Fig. 6.. Cav-1 regulates growth under low glutamine environments and albumin uptake.

(A to D) KPC #4 TDCL, KPC-CAV1^fl/fl #2 TDCL, MP2 shCtrl, and MP2 shCAV1 cells were grown in glutamine dilutions (0 to 4 mM) and proliferation was assessed by IncuCyte confluence measurements every 4 hours. (E to H) Cells were grown in the glutamine concentration just below the glutamine threshold of each individual cell line (KPC #4 = 0.2 mM, KPC-CAV1^fl/fl = 0.8 mM, MP2 shCtrl = 0.4 mM, and MP2 shCAV1 = 1.0 mM) with or without supplementation with either mouse serum albumin (KPC) or human serum albumin (MP2) at 3% per volume and proliferation capacity measured by the IncuCyte. (I) Representative immunofluorescence images of 10 pancreatic cell lines after treatment with albumin for 30 min showing expression of Cav-1 (red), albumin (green), and 4′,6-diamidino-2-phenylindole (DAPI) (blue). Experiments were performed in triplicate and repeated three times with similar results. (J) The Cav-1 index was plotted against the albumin indexes to determine correlations.

Fig. 7.. Cav-1 regulates the activation of ribosomal S6 under nutrient stress.

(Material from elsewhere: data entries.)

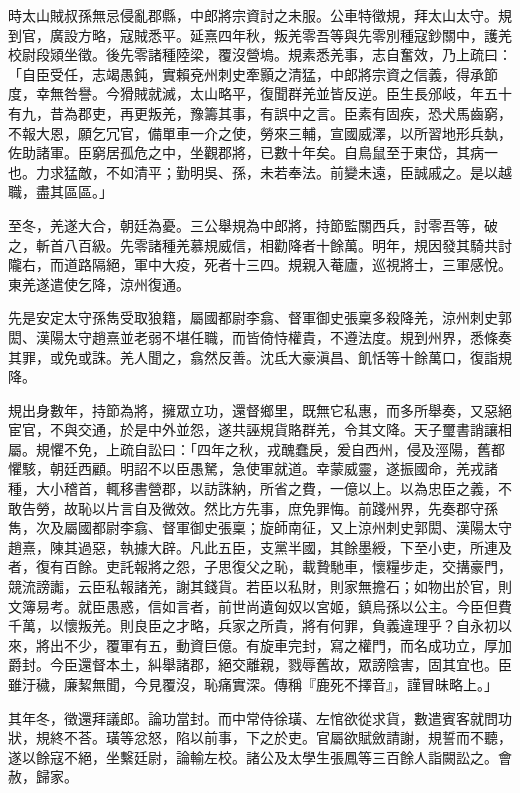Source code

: \begin{pinyinscope}
時太山賊叔孫無忌侵亂郡縣，中郎將宗資討之未服。公車特徵規，拜太山太守。規到官，廣設方略，寇賊悉平。延熹四年秋，叛羌零吾等與先零別種寇鈔關中，護羌校尉段熲坐徵。後先零諸種陸梁，覆沒營塢。規素悉羌事，志自奮效，乃上疏曰：「自臣受任，志竭愚鈍，實賴兗州刺史牽顥之清猛，中郎將宗資之信義，得承節度，幸無咎譽。今猾賊就滅，太山略平，復聞群羌並皆反逆。臣生長邠岐，年五十有九，昔為郡吏，再更叛羌，豫籌其事，有誤中之言。臣素有固疾，恐犬馬齒窮，不報大恩，願乞冗官，備單車一介之使，勞來三輔，宣國威澤，以所習地形兵埶，佐助諸軍。臣窮居孤危之中，坐觀郡將，已數十年矣。自鳥鼠至于東岱，其病一也。力求猛敵，不如清平；勤明吳、孫，未若奉法。前變未遠，臣誠戚之。是以越職，盡其區區。」

至冬，羌遂大合，朝廷為憂。三公舉規為中郎將，持節監關西兵，討零吾等，破之，斬首八百級。先零諸種羌慕規威信，相勸降者十餘萬。明年，規因發其騎共討隴右，而道路隔絕，軍中大疫，死者十三四。規親入菴廬，巡視將士，三軍感悅。東羌遂遣使乞降，涼州復通。

先是安定太守孫雋受取狼籍，屬國都尉李翕、督軍御史張稟多殺降羌，涼州刺史郭閎、漢陽太守趙熹並老弱不堪任職，而皆倚恃權貴，不遵法度。規到州界，悉條奏其罪，或免或誅。羌人聞之，翕然反善。沈氐大豪滇昌、飢恬等十餘萬口，復詣規降。

規出身數年，持節為將，擁眾立功，還督鄉里，既無它私惠，而多所舉奏，又惡絕宦官，不與交通，於是中外並怨，遂共誣規貨賂群羌，令其文降。天子璽書誚讓相屬。規懼不免，上疏自訟曰：「四年之秋，戎醜蠢戾，爰自西州，侵及涇陽，舊都懼駭，朝廷西顧。明詔不以臣愚駑，急使軍就道。幸蒙威靈，遂振國命，羌戎諸種，大小稽首，輒移書營郡，以訪誅納，所省之費，一億以上。以為忠臣之義，不敢告勞，故恥以片言自及微效。然比方先事，庶免罪悔。前踐州界，先奏郡守孫雋，次及屬國都尉李翕、督軍御史張稟；旋師南征，又上涼州刺史郭閎、漢陽太守趙熹，陳其過惡，執據大辟。凡此五臣，支黨半國，其餘墨綬，下至小吏，所連及者，復有百餘。吏託報將之怨，子思復父之恥，載贄馳車，懷糧步走，交搆豪門，競流謗讟，云臣私報諸羌，謝其錢貨。若臣以私財，則家無擔石；如物出於官，則文簿易考。就臣愚惑，信如言者，前世尚遺匈奴以宮姬，鎮烏孫以公主。今臣但費千萬，以懷叛羌。則良臣之才略，兵家之所貴，將有何罪，負義違理乎？自永初以來，將出不少，覆軍有五，動資巨億。有旋車完封，寫之權門，而名成功立，厚加爵封。今臣還督本土，糾舉諸郡，絕交離親，戮辱舊故，眾謗陰害，固其宜也。臣雖汙穢，廉絜無聞，今見覆沒，恥痛實深。傳稱『鹿死不擇音』，謹冒昧略上。」

其年冬，徵還拜議郎。論功當封。而中常侍徐璜、左悺欲從求貨，數遣賓客就問功狀，規終不荅。璜等忿怒，陷以前事，下之於吏。官屬欲賦斂請謝，規誓而不聽，遂以餘寇不絕，坐繫廷尉，論輸左校。諸公及太學生張鳳等三百餘人詣闕訟之。會赦，歸家。


\end{pinyinscope}

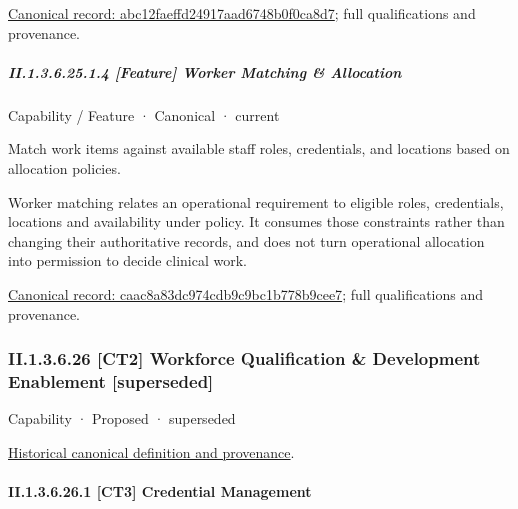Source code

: {\footnotesize \href{../../../../continuum/strategy/capability/feature/abc12faeffd24917aad6748b0f0ca8d7.md}{Canonical record: abc12faeffd24917aad6748b0f0ca8d7}; full qualifications and provenance.}\par
\subparagraph*{II.1.3.6.25.1.4 [Feature] Worker Matching \& Allocation}
\label{navigation:II.1.3.6.25.1.4}

\label{element:caac8a83dc974cdb9c9bc1b778b9cee7}
{\small Capability / Feature · Canonical · current}\par

Match work items against available staff roles, credentials, and locations based on allocation policies.



Worker matching relates an operational requirement to eligible roles, credentials, locations and availability under policy. It consumes those constraints rather than changing their authoritative records, and does not turn operational allocation into permission to decide clinical work.


{\footnotesize \href{../../../../continuum/strategy/capability/feature/caac8a83dc974cdb9c9bc1b778b9cee7.md}{Canonical record: caac8a83dc974cdb9c9bc1b778b9cee7}; full qualifications and provenance.}\par
\subsubsection*{II.1.3.6.26 [CT2] Workforce Qualification \& Development Enablement [superseded]}
\label{navigation:II.1.3.6.26}

\label{element:d24a1f4c4f674c45a95c317998ff4186}
{\small Capability · Proposed · superseded}\par
\href{../../../../continuum/strategy/capability/d24a1f4c4f674c45a95c317998ff4186.md}{Historical canonical definition and provenance}.\par
\paragraph*{II.1.3.6.26.1 [CT3] Credential Management}
\label{navigation:II.1.3.6.26.1}

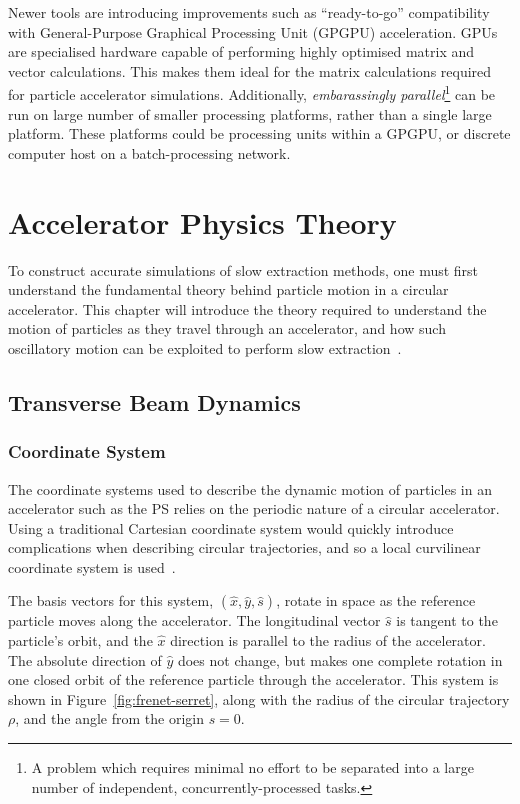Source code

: \documentclass[11pt]{report}
\begin{document}
Newer tools are introducing improvements such as ``ready-to-go'' compatibility with General-Purpose Graphical Processing Unit (GPGPU) acceleration. GPUs are specialised hardware capable of performing highly optimised matrix and vector calculations. This makes them ideal for the matrix calculations required for particle accelerator simulations. Additionally, \textit{embarassingly parallel}\footnote{A problem which requires minimal no effort to be separated into a large number of independent, concurrently-processed tasks.} can be run on large number of smaller processing platforms, rather than a single large platform. These platforms could be processing units within a GPGPU, or discrete computer host on a batch-processing network.

\chapter{Accelerator Physics Theory}\label{chap:theory}

To construct accurate simulations of slow extraction methods, one must first understand the fundamental theory behind particle motion in a circular accelerator. This chapter will introduce the theory required to understand the motion of particles as they travel through an accelerator, and how such oscillatory motion can be exploited to perform slow extraction~\cite{Wiedemann}.
\section{Transverse Beam Dynamics}\label{sec:theory-transverse}

\subsection{Coordinate System}

The coordinate systems used to describe the dynamic motion of particles in an accelerator such as the PS relies on the periodic nature of a circular accelerator. Using a traditional Cartesian coordinate system would quickly introduce complications when describing circular trajectories, and so a local curvilinear coordinate system is used~\cite{BDSIM}.

The basis vectors for this system, $(\hat x, \hat y, \hat s)$, rotate in space as the reference particle moves along the accelerator. The longitudinal vector $\hat s$ is tangent to the particle's orbit, and the $\hat x$ direction is parallel to the radius of the accelerator. The absolute direction of $\hat y$ does not change, but makes one complete rotation in one closed orbit of the reference particle through the accelerator. This system is shown in Figure~\ref{fig:frenet-serret}, along with the radius of the circular trajectory $\rho$, and the angle from the origin $s=0$. 
\end{document}
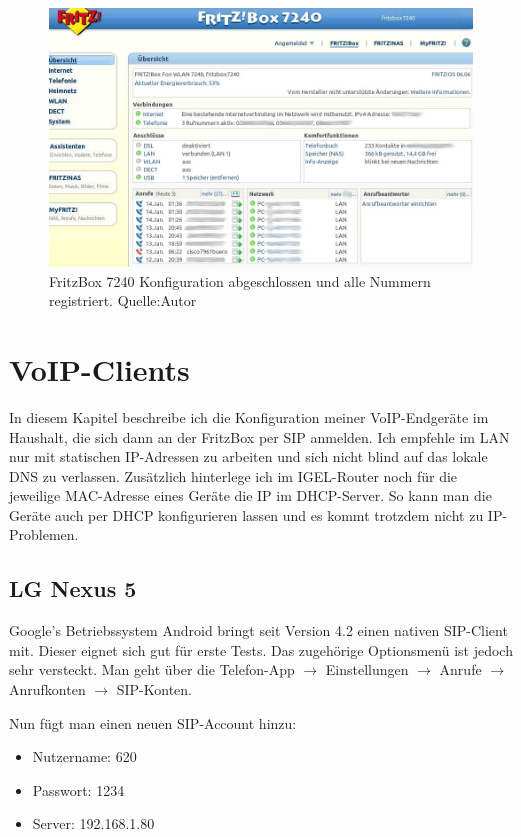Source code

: \documentclass[a4paper,12pt]{scrbook}
\begin{document}
\begin{figure}[H]
\begin{center}
\includegraphics[width=1\hsize]{./images/voip-server-fritzbox-status.png}
\end{center}
\caption[FritzBox 7240 Konfiguration abgeschlossen und alle Nummern registriert.]
{\label{voip-server-fritzbox-status}FritzBox 7240 Konfiguration abgeschlossen und alle Nummern registriert. Quelle:Autor}
\end{figure}


\section{VoIP-Clients}
In diesem Kapitel beschreibe ich die Konfiguration meiner VoIP-Endgeräte im Haushalt, die sich dann an der FritzBox per SIP anmelden. Ich empfehle im LAN nur mit statischen
IP-Adressen zu arbeiten und sich nicht blind auf das lokale DNS zu verlassen. Zusätzlich hinterlege ich im IGEL-Router noch für die jeweilige MAC-Adresse eines Geräte die 
IP im DHCP-Server. So kann man die Geräte auch per DHCP konfigurieren lassen und es kommt trotzdem nicht zu IP-Problemen.

\subsection{LG Nexus 5}
Google's Betriebssystem Android bringt seit Version 4.2 einen nativen SIP-Client mit. Dieser eignet sich gut für erste Tests. Das zugehörige Optionsmenü ist jedoch sehr versteckt.
Man geht über die Telefon-App $\rightarrow$ Einstellungen $\rightarrow$ Anrufe $\rightarrow$ Anrufkonten $\rightarrow$ SIP-Konten.

Nun fügt man einen neuen SIP-Account hinzu:
\begin{itemize}
 \item Nutzername: 620
 \item Passwort: 1234
 \item Server: 192.168.1.80
\end{itemize}
\end{document}
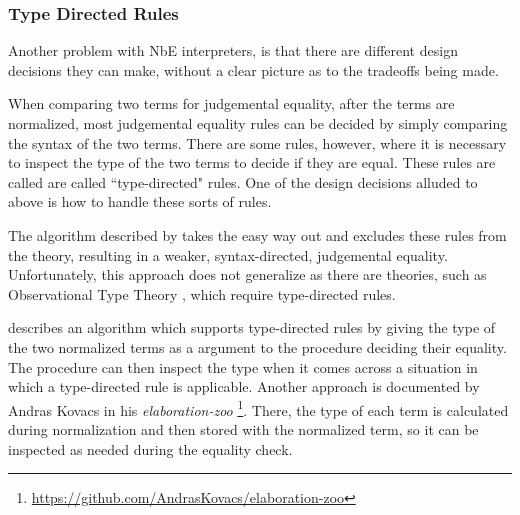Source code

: \documentclass{article}
\begin{document}

\subsubsection{Type Directed Rules}

Another problem with NbE interpreters, is that there are different design decisions they can make, without a clear picture as to the tradeoffs being made.

When comparing two terms for judgemental equality, after the terms are normalized, most judgemental equality rules can be decided by simply comparing the syntax of the two terms.
There are some rules, however, where it is necessary to inspect the type of the two terms to decide if they are equal.
These rules are called are called ``type-directed" rules.
One of the design decisions alluded to above is how to handle these sorts of rules.

The algorithm described by \citet{Coquand1996} takes the easy way out and excludes these rules from the theory, resulting in a weaker, syntax-directed, judgemental equality.
Unfortunately, this approach does not generalize as there are theories, such as Observational Type Theory \citep{Altenkirch2007}, which require type-directed rules.

\citet{Chapman2005} describes an algorithm which supports type-directed rules by giving the type of the two normalized terms as a argument to the procedure deciding their equality.
The procedure can then inspect the type when it comes across a situation in which a type-directed rule is applicable.
Another approach is documented by Andras Kovacs in his \textit{elaboration-zoo} \footnote{\url{https://github.com/AndrasKovacs/elaboration-zoo}}.
There, the type of each term is calculated during normalization and then stored with the normalized term, so it can be inspected as needed during the equality check.
\end{document}
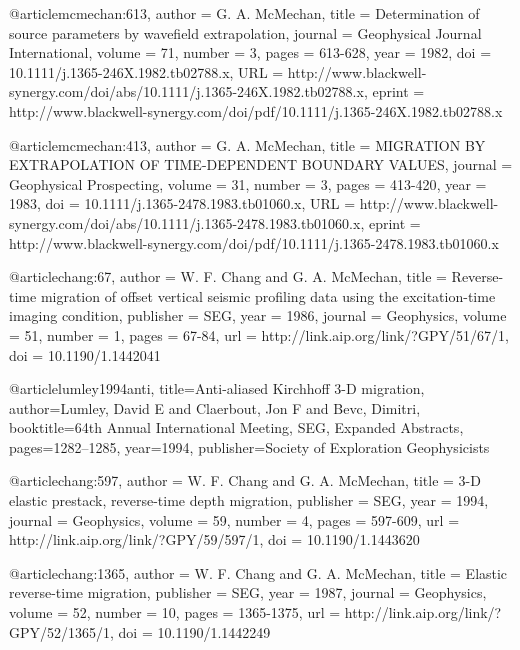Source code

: @article{mcmechan:613,
  author =	 {G. A. McMechan},
  title =	 {Determination of source parameters by wavefield
                  extrapolation},
  journal =	 {Geophysical Journal International},
  volume =	 71,
  number =	 3,
  pages =	 {613-628},
  year =	 1982,
  doi =		 {10.1111/j.1365-246X.1982.tb02788.x},
  URL =
                  {http://www.blackwell-synergy.com/doi/abs/10.1111/j.1365-246X.1982.tb02788.x},
  eprint =
                  {http://www.blackwell-synergy.com/doi/pdf/10.1111/j.1365-246X.1982.tb02788.x}
}

@article{mcmechan:413,
  author =	 {G. A. McMechan},
  title =	 {MIGRATION BY EXTRAPOLATION OF TIME-DEPENDENT
                  BOUNDARY VALUES},
  journal =	 {Geophysical Prospecting},
  volume =	 31,
  number =	 3,
  pages =	 {413-420},
  year =	 1983,
  doi =		 {10.1111/j.1365-2478.1983.tb01060.x},
  URL =
                  {http://www.blackwell-synergy.com/doi/abs/10.1111/j.1365-2478.1983.tb01060.x},
  eprint =
                  {http://www.blackwell-synergy.com/doi/pdf/10.1111/j.1365-2478.1983.tb01060.x}
}

@article{chang:67,
  author =	 {W. F. Chang and G. A. McMechan},
  title =	 {Reverse-time migration of offset vertical seismic
                  profiling data using the excitation-time imaging
                  condition},
  publisher =	 {SEG},
  year =	 1986,
  journal =	 {Geophysics},
  volume =	 51,
  number =	 1,
  pages =	 {67-84},
  url =		 {http://link.aip.org/link/?GPY/51/67/1},
  doi =		 {10.1190/1.1442041}
}

@article{lumley1994anti,
  title={Anti-aliased {K}irchhoff 3-{D} migration},
  author={Lumley, David E and Claerbout, Jon F and Bevc, Dimitri},
  booktitle={64th Annual International Meeting, SEG, Expanded Abstracts},
  pages={1282--1285},
  year={1994},
  publisher={Society of Exploration Geophysicists}
}


@article{chang:597,
  author =	 {W. F. Chang and G. A. McMechan},
  title =	 {3-{D} elastic prestack, reverse-time depth
                  migration},
  publisher =	 {SEG},
  year =	 1994,
  journal =	 {Geophysics},
  volume =	 59,
  number =	 4,
  pages =	 {597-609},
  url =		 {http://link.aip.org/link/?GPY/59/597/1},
  doi =		 {10.1190/1.1443620}
}

@article{chang:1365,
  author =	 {W. F. Chang and G. A. McMechan},
  title =	 {Elastic reverse-time migration},
  publisher =	 {SEG},
  year =	 1987,
  journal =	 {Geophysics},
  volume =	 52,
  number =	 10,
  pages =	 {1365-1375},
  url =		 {http://link.aip.org/link/?GPY/52/1365/1},
  doi =		 {10.1190/1.1442249}
}

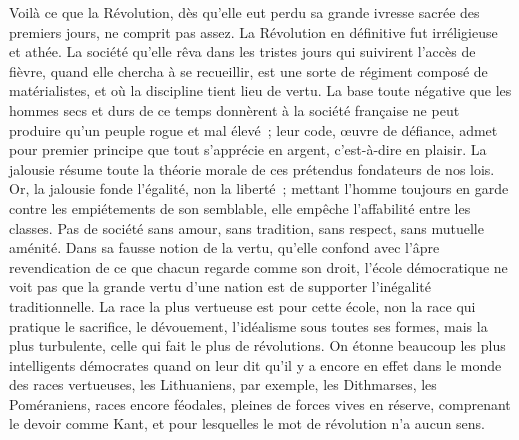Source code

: \documentclass[french,twoside]{book} %
\begin{document}
Voilà ce que la Révolution, dès qu’elle eut perdu sa grande ivresse sacrée des premiers jours, ne comprit pas assez. La Révolution en définitive fut irréligieuse et athée. La société qu’elle rêva dans les tristes jours qui suivirent l’accès de fièvre, quand elle chercha à se recueillir, est une sorte de régiment composé de matérialistes, et où la discipline tient lieu de vertu. La base toute négative que les hommes secs et durs de ce temps donnèrent à la société française ne peut produire qu’un peuple rogue et mal élevé ; leur code, œuvre de défiance, admet pour premier principe que tout s’apprécie en argent, c’est-à-dire en plaisir. La jalousie résume toute la théorie morale de ces prétendus fondateurs de nos lois. Or, la jalousie fonde l’égalité, non la liberté ; mettant l’homme toujours en garde contre les empiétements de son semblable, elle empêche l’affabilité entre les classes. Pas de société sans amour, sans tradition, sans respect, sans mutuelle aménité. Dans sa fausse notion de la vertu, qu’elle confond avec l’âpre revendication de ce que chacun regarde comme son droit, l’école démocratique ne voit pas que la grande vertu d’une nation est de supporter l’inégalité traditionnelle. La race la plus vertueuse est pour cette école, non la race qui pratique le sacrifice, le dévouement, l’idéalisme sous toutes ses formes, mais la plus turbulente, celle qui fait le plus de révolutions. On étonne beaucoup les plus intelligents démocrates quand on leur dit qu’il y a encore en effet dans le monde des races vertueuses, les Lithuaniens, par exemple, les Dithmarses, les Poméraniens, races encore féodales, pleines de forces vives en réserve, comprenant le devoir comme Kant, et pour lesquelles le mot de révolution n’a aucun sens.\par
\end{document}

(A) Mean comparisons of RPPA data for KPC versus KPC-CAV1^fl/fl cells. Differential protein abundance was used using RPPA measures through limma to compare the two cell lines. P values are from a two-sided, unpaired t test comparing the mean of KPC cells versus KPC-CAV1^fl/fl cells. Error bars denote SEM. (B) Representative IHC images of S6 (p235/236) protein expression KPC and KPC-CAV1^fl/fl tumors (n = 3 each). (C) Immunoblots showing levels of phosphorylated S6 (Ser^235/236), total S6, and glyceraldehyde-3-phosphate dehydrogenase (GAPDH) in KPC/ KPC-CAV1^fl/fl, MP2, and PANC-1 shCtrl/shCAV1 cells. (D) Immunoblots displaying levels of phosphorylated S6 (234/235), total S6, Cav-1, and GAPDH in KPC and PANC-1shCtrl cells in both 10 and 1% FBS ± LY-2584702 (5 μM, 2 hours). (E) Proliferation assays in the KPC #4 or PANC-1 shCtrl cells in 10 or 1% FBS ± 5 μM of LY-2584702 (**P < 0.01). (F) PANC-1 shCtrl and shCAV1 cells transfected with S6K mutant plasmids (S6K1 Mut or S6K2 Mut) for 48 hours followed by media exchange with 1% FBS overnight. Levels of phospho-S6 (S235/236), total S6, Cav-1, and GAPDH are shown. (G) Proliferation assays in the PANC-1 shCAV1 cells transfected with the S6K plasmids (S6K1 WT, S6K1 Mut, or S6K2 Mut) following 48-hour transfection with the S6K plasmids in either 10 or 1% FBS (*P < 0.05). (H) Immunoblots showing higher albumin uptake in PANC-1 shCtrl cells compared to shCAV1 cells, with induction of phospho-S6 activation at 1 hour. (I) Immunoblots indicating S6 activation in KPC cells compared to KPC-CAV1^fl/fl cells. *P < 0.05 and **P < 0.01.